• [Brief]: Copy out, word for word, the lines from the start of the data below through the line containing "discriminate between 0\nbb-decay signal and", and no others.

• [Records for the exercise]:
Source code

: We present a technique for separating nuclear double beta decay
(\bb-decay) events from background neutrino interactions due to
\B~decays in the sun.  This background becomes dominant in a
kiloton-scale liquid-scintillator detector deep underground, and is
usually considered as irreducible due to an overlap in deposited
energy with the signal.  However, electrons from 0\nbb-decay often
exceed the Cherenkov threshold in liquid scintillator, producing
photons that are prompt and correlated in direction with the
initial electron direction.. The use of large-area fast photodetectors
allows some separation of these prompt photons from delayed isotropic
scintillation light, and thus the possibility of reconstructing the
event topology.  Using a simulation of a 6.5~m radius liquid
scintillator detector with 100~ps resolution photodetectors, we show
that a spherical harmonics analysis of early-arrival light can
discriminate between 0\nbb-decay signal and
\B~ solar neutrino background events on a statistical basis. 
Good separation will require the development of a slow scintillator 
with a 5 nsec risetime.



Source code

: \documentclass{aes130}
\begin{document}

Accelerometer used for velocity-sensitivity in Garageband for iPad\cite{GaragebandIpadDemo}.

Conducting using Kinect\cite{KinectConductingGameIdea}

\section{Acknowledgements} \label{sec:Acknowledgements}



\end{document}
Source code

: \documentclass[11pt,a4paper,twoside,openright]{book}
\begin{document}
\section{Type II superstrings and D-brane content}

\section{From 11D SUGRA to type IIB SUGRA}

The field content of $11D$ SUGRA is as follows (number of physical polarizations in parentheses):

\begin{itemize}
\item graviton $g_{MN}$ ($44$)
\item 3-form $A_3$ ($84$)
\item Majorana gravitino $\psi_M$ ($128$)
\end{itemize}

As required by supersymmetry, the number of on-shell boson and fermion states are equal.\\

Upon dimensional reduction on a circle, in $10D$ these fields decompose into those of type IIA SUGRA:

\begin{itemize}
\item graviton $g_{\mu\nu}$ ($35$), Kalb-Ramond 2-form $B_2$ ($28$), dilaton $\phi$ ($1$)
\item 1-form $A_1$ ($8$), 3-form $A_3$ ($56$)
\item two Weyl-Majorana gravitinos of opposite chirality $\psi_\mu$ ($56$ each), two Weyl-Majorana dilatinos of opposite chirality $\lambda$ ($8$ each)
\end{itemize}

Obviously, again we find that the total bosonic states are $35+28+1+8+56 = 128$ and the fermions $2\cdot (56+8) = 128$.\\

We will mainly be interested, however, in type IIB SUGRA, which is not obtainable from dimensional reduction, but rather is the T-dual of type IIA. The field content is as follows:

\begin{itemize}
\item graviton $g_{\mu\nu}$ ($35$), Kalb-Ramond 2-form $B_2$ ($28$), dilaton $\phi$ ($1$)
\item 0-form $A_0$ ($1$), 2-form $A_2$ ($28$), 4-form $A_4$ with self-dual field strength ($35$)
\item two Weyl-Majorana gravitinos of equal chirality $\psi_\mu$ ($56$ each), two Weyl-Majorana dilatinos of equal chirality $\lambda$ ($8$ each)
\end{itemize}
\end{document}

• [Solution for this problem]:
Source code

: We present a technique for separating nuclear double beta decay
(\bb-decay) events from background neutrino interactions due to
\B~decays in the sun.  This background becomes dominant in a
kiloton-scale liquid-scintillator detector deep underground, and is
usually considered as irreducible due to an overlap in deposited
energy with the signal.  However, electrons from 0\nbb-decay often
exceed the Cherenkov threshold in liquid scintillator, producing
photons that are prompt and correlated in direction with the
initial electron direction.. The use of large-area fast photodetectors
allows some separation of these prompt photons from delayed isotropic
scintillation light, and thus the possibility of reconstructing the
event topology.  Using a simulation of a 6.5~m radius liquid
scintillator detector with 100~ps resolution photodetectors, we show
that a spherical harmonics analysis of early-arrival light can
discriminate between 0\nbb-decay signal and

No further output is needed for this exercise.